Re: VERY strange ESX3 ARP and network problems - Page 2

kellino · ‎04-28-2007

We’ve had a case open with VMWare for a few weeks now, and I’m putting this out here as a cry for help because all of our server and network engineers are stumped. As you read this you’re going to say to yourself “that’s not possible”, but we’ve seen it and have reproduced it in webex sessions.

This is a bit complicated as there are several conditions and variables so I’ll try to touch on all of these. Here goes…

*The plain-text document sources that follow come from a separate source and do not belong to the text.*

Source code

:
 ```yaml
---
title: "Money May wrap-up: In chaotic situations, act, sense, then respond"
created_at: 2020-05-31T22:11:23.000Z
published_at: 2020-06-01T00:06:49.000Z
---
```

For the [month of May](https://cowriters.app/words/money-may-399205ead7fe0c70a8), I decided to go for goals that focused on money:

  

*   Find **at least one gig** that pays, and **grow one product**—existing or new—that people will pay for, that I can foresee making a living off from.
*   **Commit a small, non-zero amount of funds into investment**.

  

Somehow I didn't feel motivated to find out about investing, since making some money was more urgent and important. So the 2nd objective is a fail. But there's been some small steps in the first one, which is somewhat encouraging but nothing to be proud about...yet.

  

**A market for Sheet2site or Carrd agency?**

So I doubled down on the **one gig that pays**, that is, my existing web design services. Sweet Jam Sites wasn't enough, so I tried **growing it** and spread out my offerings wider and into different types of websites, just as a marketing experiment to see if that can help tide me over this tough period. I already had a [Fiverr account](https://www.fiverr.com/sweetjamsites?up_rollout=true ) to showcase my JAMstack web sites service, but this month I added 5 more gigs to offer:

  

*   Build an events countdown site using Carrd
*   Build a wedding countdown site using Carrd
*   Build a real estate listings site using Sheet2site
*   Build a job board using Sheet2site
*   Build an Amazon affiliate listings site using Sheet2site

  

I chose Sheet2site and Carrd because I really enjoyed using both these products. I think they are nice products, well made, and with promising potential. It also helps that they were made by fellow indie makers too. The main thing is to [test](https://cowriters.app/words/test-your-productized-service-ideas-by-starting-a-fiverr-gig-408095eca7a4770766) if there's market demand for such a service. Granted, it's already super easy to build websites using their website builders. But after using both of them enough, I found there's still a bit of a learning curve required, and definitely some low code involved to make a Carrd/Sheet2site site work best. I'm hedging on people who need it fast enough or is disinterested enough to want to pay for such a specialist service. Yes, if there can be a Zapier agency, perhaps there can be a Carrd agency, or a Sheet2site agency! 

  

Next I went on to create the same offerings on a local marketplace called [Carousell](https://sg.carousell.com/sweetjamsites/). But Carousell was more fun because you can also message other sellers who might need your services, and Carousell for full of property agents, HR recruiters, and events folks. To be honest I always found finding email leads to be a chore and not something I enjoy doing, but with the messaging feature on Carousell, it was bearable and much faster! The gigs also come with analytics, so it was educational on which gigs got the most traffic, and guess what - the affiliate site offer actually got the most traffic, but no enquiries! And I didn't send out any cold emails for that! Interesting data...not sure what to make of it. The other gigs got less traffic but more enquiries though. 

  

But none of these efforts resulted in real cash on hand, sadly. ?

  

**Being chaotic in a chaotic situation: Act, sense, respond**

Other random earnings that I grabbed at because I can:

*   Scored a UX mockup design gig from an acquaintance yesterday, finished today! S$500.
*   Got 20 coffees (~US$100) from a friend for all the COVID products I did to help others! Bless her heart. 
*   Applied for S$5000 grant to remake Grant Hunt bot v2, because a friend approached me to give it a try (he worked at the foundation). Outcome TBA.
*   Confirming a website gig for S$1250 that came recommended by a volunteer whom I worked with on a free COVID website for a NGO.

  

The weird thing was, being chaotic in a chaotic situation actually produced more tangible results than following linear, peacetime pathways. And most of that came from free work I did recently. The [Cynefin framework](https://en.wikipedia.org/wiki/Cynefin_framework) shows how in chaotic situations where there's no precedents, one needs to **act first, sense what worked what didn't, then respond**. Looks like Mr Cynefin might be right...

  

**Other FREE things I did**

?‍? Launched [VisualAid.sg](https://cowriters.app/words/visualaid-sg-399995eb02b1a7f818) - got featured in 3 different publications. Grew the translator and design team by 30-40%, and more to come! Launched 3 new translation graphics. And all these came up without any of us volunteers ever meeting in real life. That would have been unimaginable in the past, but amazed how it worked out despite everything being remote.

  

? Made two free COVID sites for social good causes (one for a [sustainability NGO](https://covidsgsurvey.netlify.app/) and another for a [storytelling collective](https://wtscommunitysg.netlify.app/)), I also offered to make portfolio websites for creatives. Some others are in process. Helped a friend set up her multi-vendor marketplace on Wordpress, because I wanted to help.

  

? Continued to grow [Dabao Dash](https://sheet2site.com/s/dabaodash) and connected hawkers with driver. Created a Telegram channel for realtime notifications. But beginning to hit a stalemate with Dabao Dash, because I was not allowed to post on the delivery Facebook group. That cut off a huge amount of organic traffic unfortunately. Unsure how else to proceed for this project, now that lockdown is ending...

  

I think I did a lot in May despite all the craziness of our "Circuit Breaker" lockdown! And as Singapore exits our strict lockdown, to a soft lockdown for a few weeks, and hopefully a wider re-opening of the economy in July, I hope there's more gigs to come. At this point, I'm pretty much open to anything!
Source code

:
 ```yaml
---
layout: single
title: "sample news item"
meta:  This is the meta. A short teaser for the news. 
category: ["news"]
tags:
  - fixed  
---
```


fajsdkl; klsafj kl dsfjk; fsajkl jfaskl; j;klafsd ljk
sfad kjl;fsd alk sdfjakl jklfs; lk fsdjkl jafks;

We have 3 ESX (3.01) hosts in a cluster. The first 2 of these ESX hosts (HP DL580 G3) have 3 virtual switches. Each virtual switch has 2 NICs assigned – each NIC going to a different Cisco 4500 switch. In the processes of working on this issue we have disabled any load balancing in ESX as well as VLANs and VLAN tagging.

The third host has only 2 NICs and we are using VLANs on it to separate the COS/VMK and VM networks.

The ESX hosts do not appear to be a variable as the problem has been experienced on VM’s on each host.

Here’s the fun part – trying to describe the problem. We have about 60 VM’s in the cluster. The last 3-5 VM’s to experience a “network state change” will have network connectivity issues. It doesn’t matter if the VM is Linux or Windows and the problem will “move” to last few VM’s that were “touched”. When the problem “moves away” from a VM, it regains full network connectivity, even if nothing was done to the VM.

Now there are two variations of this “network connectivity problem” – I’m guessing that they both happen with nearly the same frequency.

The first variation is where the VM can’t communicate beyond its local subnet. If you look at the ARP table, either there will be no entry for the gateway, or it will appear with a MAC address of all zeros and “invalid” for type. If you try to ad a static ARP entry for the gateway it still doesn’t help.

The second variation is where the VM can reach some subnets, but not others. Yes, I know – this sounds like a VLAN issue. Imagine our disappointment when we disabled all trunking and VLAN tagging and the problem persisted. The list of subnets that you can get to, and those that you cannot, seems to be static (consistent).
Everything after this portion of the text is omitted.